Task prompt: Exact transcription of the following records is needed, with every picture dropped.

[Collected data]
▼

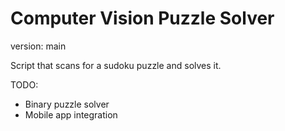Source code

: # Computer Vision Puzzle Solver

version: main

Script that scans for a sudoku puzzle and solves it.


TODO:
- Binary puzzle solver
- Mobile app integration

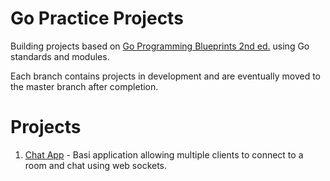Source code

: # Go Practice Projects

Building projects based on [Go Programming Blueprints 2nd ed.](https://www.packtpub.com/application-development/go-programming-blueprints-second-edition) using Go standards and modules.

Each branch contains projects in development and are eventually moved to the master branch after completion.

# Projects
1. [Chat App](https://github.com/jrobchin/go-practice/tree/master/chatapp) - Basi application allowing multiple clients to connect to a room and chat using web sockets.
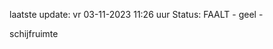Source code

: laatste update: 
vr 03-11-2023 11:26   uur 
Status: FAALT - geel - 
<div class="service Y">schijfruimte</div>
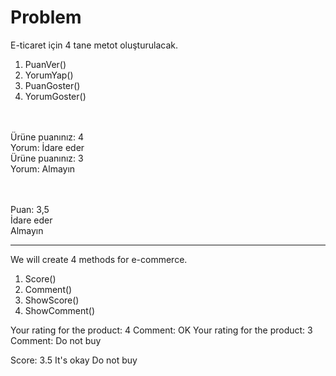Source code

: # Problem
E-ticaret için 4 tane metot oluşturulacak.

1. PuanVer()
2. YorumYap()
3. PuanGoster()
4. YorumGoster()

<br><br>
Ürüne puanınız: 4 <br>
Yorum: İdare eder <br>
Ürüne puanınız: 3 <br>
Yorum: Almayın

<br><br>
Puan: 3,5 <br>
İdare eder <br>
Almayın <br>

-------------------------------------------------------------------------------------------

We will create 4 methods for e-commerce.

1. Score()
2. Comment()
3. ShowScore()
4. ShowComment()


Your rating for the product: 4
Comment: OK
Your rating for the product: 3
Comment: Do not buy

Score: 3.5
It's okay
Do not buy

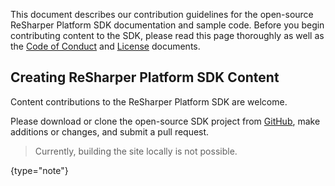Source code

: [//]: # (title: Contributing to the ReSharper Platform SDK)

<!-- Copyright 2000-2020 JetBrains s.r.o. and other contributors. Use of this source code is governed by the Apache 2.0 license that can be found in the LICENSE file. -->

This document describes our contribution guidelines for the open-source ReSharper Platform SDK documentation and sample code. Before you begin contributing content to the SDK, please read this page thoroughly as well as the [Code of Conduct](resharper-devguide_CODE_OF_CONDUCT.md) and [License](https://github.com/JetBrains/resharper-devguide/blob/master/LICENSE.txt) documents.

## Creating ReSharper Platform SDK Content

Content contributions to the ReSharper Platform SDK are welcome.

Please download or clone the open-source SDK project from [GitHub](https://github.com/JetBrains/resharper-devguide), make additions or changes, and submit a pull request.

> Currently, building the site locally is not possible.
>
{type="note"}
 
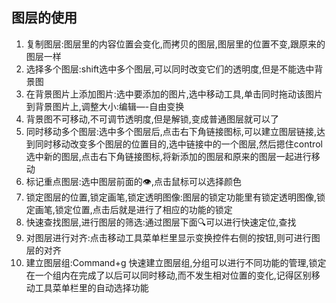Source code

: ## 图层的使用
1. 复制图层:图层里的内容位置会变化,而拷贝的图层,图层里的位置不变,跟原来的图层一样
2. 选择多个图层:shift选中多个图层,可以同时改变它们的透明度,但是不能选中背景图
3. 在背景图片上添加图片:选中要添加的图片,选中移动工具,单击同时拖动该图片到背景图片上,调整大小:编辑—-自由变换
4. 背景图不可移动,不可调节透明度,但是解锁,变成普通图层就可以了
5. 同时移动多个图层:选中多个图层后,点击右下角链接图标,可以建立图层链接,达到同时移动改变多个图层的位置目的,选中链接中的一个图层,然后摁住control选中新的图层,点击右下角链接图标,将新添加的图层和原来的图层一起进行移动
6. 标记重点图层:选中图层前面的👁,点击鼠标可以选择颜色
7. 锁定图层的位置,锁定画笔,锁定透明图像:图层的锁定功能里有锁定透明图像,锁定画笔,锁定位置,点击后就是进行了相应的功能的锁定
8. 快速查找图层,进行图层的筛选:通过图层下面🔍可以进行快速定位,查找
9. 对图层进行对齐:点击移动工具菜单栏里显示变换控件右侧的按钮,则可进行图层的对齐
10. 建立图层组:Command+g 快速建立图层组,分组可以进行不同功能的管理,锁定在一个组内在完成了以后可以同时移动,而不发生相对位置的变化,记得区别移动工具菜单栏里的自动选择功能 
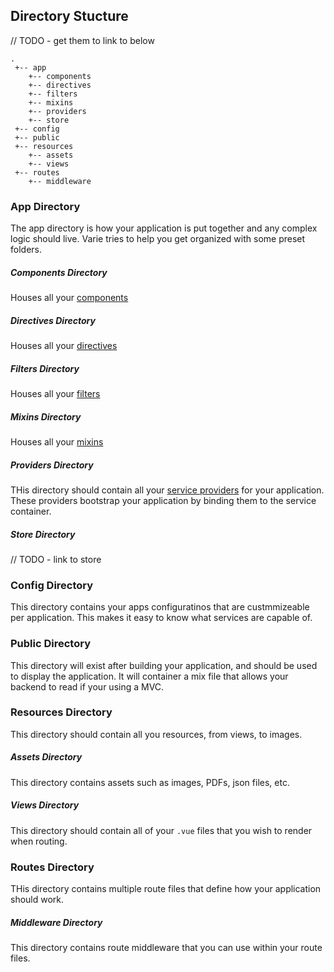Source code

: ## Directory Stucture
// TODO - get them to link to below

    .
     +-- app
        +-- components
        +-- directives
        +-- filters
        +-- mixins
        +-- providers
        +-- store
     +-- config
     +-- public
     +-- resources
        +-- assets
        +-- views
     +-- routes 
        +-- middleware
        
### App Directory
The app directory is how your application is put together and any complex logic should live.
Varie tries to help you get organized with some preset folders.

##### Components Directory
Houses all your [components](/docs/{{version}}/components)

##### Directives Directory
Houses all your [directives](/docs/{{version}}/directives)

##### Filters Directory
Houses all your [filters](/docs/{{version}}/filters)

##### Mixins Directory
Houses all your [mixins](/docs/{{version}}/mixins)

##### Providers Directory
THis directory should contain all your  [service providers](/docs/{{version}}/service-providers) for your application.
These providers bootstrap your application by binding them to the service container. 

##### Store Directory
// TODO - link to store

### Config Directory
This directory contains your apps configuratinos that are custmmizeable per application. This makes it easy to know
what services are capable of.

### Public Directory
This directory will exist after building your application, and should be used to display the application.
It will container a mix file that allows your backend to read if your using a MVC.

### Resources Directory
This directory should contain all you resources, from views, to images.

##### Assets Directory
This directory contains assets such as images, PDFs, json files, etc.

##### Views Directory
This directory should contain all of your `.vue` files that you wish to render when routing.

### Routes Directory
THis directory contains multiple route files that define how your application should work.

##### Middleware Directory
This directory contains route middleware that you can use within your route files.
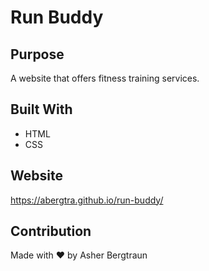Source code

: # Run Buddy

## Purpose
A website that offers fitness training services.

## Built With
* HTML
* CSS

## Website
https://abergtra.github.io/run-buddy/

## Contribution
Made with ❤️ by Asher Bergtraun
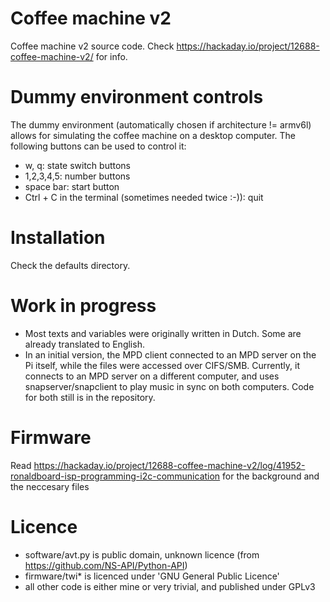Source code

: # Coffee machine v2
Coffee machine v2 source code. Check https://hackaday.io/project/12688-coffee-machine-v2/ for info.

# Dummy environment controls
The dummy environment (automatically chosen if architecture != armv6l) allows for simulating the coffee machine on a desktop computer. The following buttons can be used to control it:
* w, q: state switch buttons
* 1,2,3,4,5: number buttons
* space bar: start button
* Ctrl + C in the terminal (sometimes needed twice :-)): quit

# Installation
Check the defaults directory.

# Work in progress
* Most texts and variables were originally written in Dutch. Some are already translated to English.
* In an initial version, the MPD client connected to an MPD server on the Pi itself, while the files were accessed over CIFS/SMB. Currently, it connects to an MPD server on a different computer, and uses snapserver/snapclient to play music in sync on both computers. Code for both still is in the repository.

# Firmware
Read https://hackaday.io/project/12688-coffee-machine-v2/log/41952-ronaldboard-isp-programming-i2c-communication for the background and the neccesary files

# Licence
* software/avt.py is public domain, unknown licence (from https://github.com/NS-API/Python-API)
* firmware/twi* is licenced under 'GNU General Public Licence'
* all other code is either mine or very trivial, and published under GPLv3
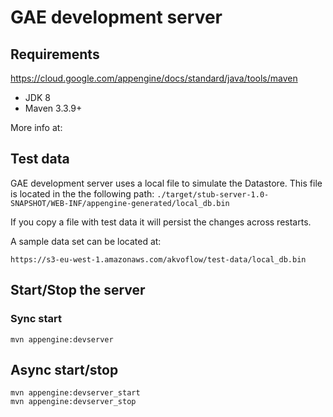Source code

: 
# GAE development server

## Requirements

https://cloud.google.com/appengine/docs/standard/java/tools/maven

* JDK 8
* Maven 3.3.9+

More info at:

## Test data

GAE development server uses a local file to simulate the Datastore.
This file is located in the the following path:
`./target/stub-server-1.0-SNAPSHOT/WEB-INF/appengine-generated/local_db.bin`

If you copy a file with test data it will persist the changes across restarts.

A sample data set can be located at:

    https://s3-eu-west-1.amazonaws.com/akvoflow/test-data/local_db.bin


## Start/Stop the server

### Sync start

    mvn appengine:devserver

## Async start/stop

    mvn appengine:devserver_start
    mvn appengine:devserver_stop
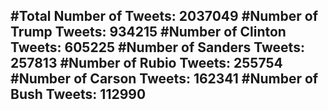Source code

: #Total Number of Tweets: 2037049 
#Number of Trump Tweets: 934215
#Number of Clinton Tweets: 605225
#Number of Sanders Tweets: 257813
#Number of Rubio Tweets: 255754
#Number of Carson Tweets: 162341
#Number of Bush Tweets: 112990
---
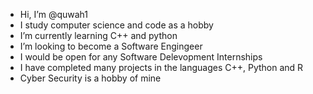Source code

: -  Hi, I’m @quwah1
-  I study computer science and code as a hobby
-  I’m currently learning C++ and python
-  I’m looking to become a Software Engingeer 
-  I would be open for any Software Delevopment Internships
-  I have completed many projects in the languages C++, Python and R
-  Cyber Security is a hobby of mine
  

<!---
quwah1/quwah1 is a ✨ special ✨ repository because its `README.md` (this file) appears on your GitHub profile.
You can click the Preview link to take a look at your changes.
--->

▲

Response to the exercise:
Source code

: # Computer Vision Puzzle Solver

version: main

Script that scans for a sudoku puzzle and solves it.


TODO:
- Binary puzzle solver
- Mobile app integration

Source code

: # Go Practice Projects

Building projects based on [Go Programming Blueprints 2nd ed.](https://www.packtpub.com/application-development/go-programming-blueprints-second-edition) using Go standards and modules.

Each branch contains projects in development and are eventually moved to the master branch after completion.

# Projects
1. [Chat App](https://github.com/jrobchin/go-practice/tree/master/chatapp) - Basi application allowing multiple clients to connect to a room and chat using web sockets.
Source code

: laatste update: 
vr 03-11-2023 11:26   uur 
Status: FAALT - geel - 
<div class="service Y">schijfruimte</div>
Source code

: # Problem
E-ticaret için 4 tane metot oluşturulacak.

1. PuanVer()
2. YorumYap()
3. PuanGoster()
4. YorumGoster()

<br><br>
Ürüne puanınız: 4 <br>
Yorum: İdare eder <br>
Ürüne puanınız: 3 <br>
Yorum: Almayın

<br><br>
Puan: 3,5 <br>
İdare eder <br>
Almayın <br>

-------------------------------------------------------------------------------------------

We will create 4 methods for e-commerce.

1. Score()
2. Comment()
3. ShowScore()
4. ShowComment()


Your rating for the product: 4
Comment: OK
Your rating for the product: 3
Comment: Do not buy

Score: 3.5
It's okay
Do not buy

Source code

: [//]: # (title: Contributing to the ReSharper Platform SDK)

<!-- Copyright 2000-2020 JetBrains s.r.o. and other contributors. Use of this source code is governed by the Apache 2.0 license that can be found in the LICENSE file. -->

This document describes our contribution guidelines for the open-source ReSharper Platform SDK documentation and sample code. Before you begin contributing content to the SDK, please read this page thoroughly as well as the [Code of Conduct](resharper-devguide_CODE_OF_CONDUCT.md) and [License](https://github.com/JetBrains/resharper-devguide/blob/master/LICENSE.txt) documents.

## Creating ReSharper Platform SDK Content

Content contributions to the ReSharper Platform SDK are welcome.

Please download or clone the open-source SDK project from [GitHub](https://github.com/JetBrains/resharper-devguide), make additions or changes, and submit a pull request.

> Currently, building the site locally is not possible.
>
{type="note"}
 
Source code

: ## 图层的使用
1. 复制图层:图层里的内容位置会变化,而拷贝的图层,图层里的位置不变,跟原来的图层一样
2. 选择多个图层:shift选中多个图层,可以同时改变它们的透明度,但是不能选中背景图
3. 在背景图片上添加图片:选中要添加的图片,选中移动工具,单击同时拖动该图片到背景图片上,调整大小:编辑—-自由变换
4. 背景图不可移动,不可调节透明度,但是解锁,变成普通图层就可以了
5. 同时移动多个图层:选中多个图层后,点击右下角链接图标,可以建立图层链接,达到同时移动改变多个图层的位置目的,选中链接中的一个图层,然后摁住control选中新的图层,点击右下角链接图标,将新添加的图层和原来的图层一起进行移动
6. 标记重点图层:选中图层前面的👁,点击鼠标可以选择颜色
7. 锁定图层的位置,锁定画笔,锁定透明图像:图层的锁定功能里有锁定透明图像,锁定画笔,锁定位置,点击后就是进行了相应的功能的锁定
8. 快速查找图层,进行图层的筛选:通过图层下面🔍可以进行快速定位,查找
9. 对图层进行对齐:点击移动工具菜单栏里显示变换控件右侧的按钮,则可进行图层的对齐
10. 建立图层组:Command+g 快速建立图层组,分组可以进行不同功能的管理,锁定在一个组内在完成了以后可以同时移动,而不发生相对位置的变化,记得区别移动工具菜单栏里的自动选择功能 
Source code

: ## Directory Stucture
// TODO - get them to link to below

    .
     +-- app
        +-- components
        +-- directives
        +-- filters
        +-- mixins
        +-- providers
        +-- store
     +-- config
     +-- public
     +-- resources
        +-- assets
        +-- views
     +-- routes 
        +-- middleware
        
### App Directory
The app directory is how your application is put together and any complex logic should live.
Varie tries to help you get organized with some preset folders.

##### Components Directory
Houses all your [components](/docs/{{version}}/components)

##### Directives Directory
Houses all your [directives](/docs/{{version}}/directives)

##### Filters Directory
Houses all your [filters](/docs/{{version}}/filters)

##### Mixins Directory
Houses all your [mixins](/docs/{{version}}/mixins)

##### Providers Directory
THis directory should contain all your  [service providers](/docs/{{version}}/service-providers) for your application.
These providers bootstrap your application by binding them to the service container. 

##### Store Directory
// TODO - link to store

### Config Directory
This directory contains your apps configuratinos that are custmmizeable per application. This makes it easy to know
what services are capable of.

### Public Directory
This directory will exist after building your application, and should be used to display the application.
It will container a mix file that allows your backend to read if your using a MVC.

### Resources Directory
This directory should contain all you resources, from views, to images.

##### Assets Directory
This directory contains assets such as images, PDFs, json files, etc.

##### Views Directory
This directory should contain all of your `.vue` files that you wish to render when routing.

### Routes Directory
THis directory contains multiple route files that define how your application should work.

##### Middleware Directory
This directory contains route middleware that you can use within your route files.
Source code

: # Run Buddy

## Purpose
A website that offers fitness training services.

## Built With
* HTML
* CSS

## Website
https://abergtra.github.io/run-buddy/

## Contribution
Made with ❤️ by Asher Bergtraun
Source code

: # Coffee machine v2
Coffee machine v2 source code. Check https://hackaday.io/project/12688-coffee-machine-v2/ for info.

# Dummy environment controls
The dummy environment (automatically chosen if architecture != armv6l) allows for simulating the coffee machine on a desktop computer. The following buttons can be used to control it:
* w, q: state switch buttons
* 1,2,3,4,5: number buttons
* space bar: start button
* Ctrl + C in the terminal (sometimes needed twice :-)): quit

# Installation
Check the defaults directory.

# Work in progress
* Most texts and variables were originally written in Dutch. Some are already translated to English.
* In an initial version, the MPD client connected to an MPD server on the Pi itself, while the files were accessed over CIFS/SMB. Currently, it connects to an MPD server on a different computer, and uses snapserver/snapclient to play music in sync on both computers. Code for both still is in the repository.

# Firmware
Read https://hackaday.io/project/12688-coffee-machine-v2/log/41952-ronaldboard-isp-programming-i2c-communication for the background and the neccesary files

# Licence
* software/avt.py is public domain, unknown licence (from https://github.com/NS-API/Python-API)
* firmware/twi* is licenced under 'GNU General Public Licence'
* all other code is either mine or very trivial, and published under GPLv3
Source code

: 
# GAE development server

## Requirements

https://cloud.google.com/appengine/docs/standard/java/tools/maven

* JDK 8
* Maven 3.3.9+

More info at:

## Test data

GAE development server uses a local file to simulate the Datastore.
This file is located in the the following path:
`./target/stub-server-1.0-SNAPSHOT/WEB-INF/appengine-generated/local_db.bin`

If you copy a file with test data it will persist the changes across restarts.

A sample data set can be located at:

    https://s3-eu-west-1.amazonaws.com/akvoflow/test-data/local_db.bin


## Start/Stop the server

### Sync start

    mvn appengine:devserver

## Async start/stop

    mvn appengine:devserver_start
    mvn appengine:devserver_stop
Source code

: #Total Number of Tweets: 2037049 
#Number of Trump Tweets: 934215
#Number of Clinton Tweets: 605225
#Number of Sanders Tweets: 257813
#Number of Rubio Tweets: 255754
#Number of Carson Tweets: 162341
#Number of Bush Tweets: 112990
---
Source code

: -  Hi, I’m @quwah1
-  I study computer science and code as a hobby
-  I’m currently learning C++ and python
-  I’m looking to become a Software Engingeer 
-  I would be open for any Software Delevopment Internships
-  I have completed many projects in the languages C++, Python and R
-  Cyber Security is a hobby of mine
  

<!---
quwah1/quwah1 is a ✨ special ✨ repository because its `README.md` (this file) appears on your GitHub profile.
You can click the Preview link to take a look at your changes.
--->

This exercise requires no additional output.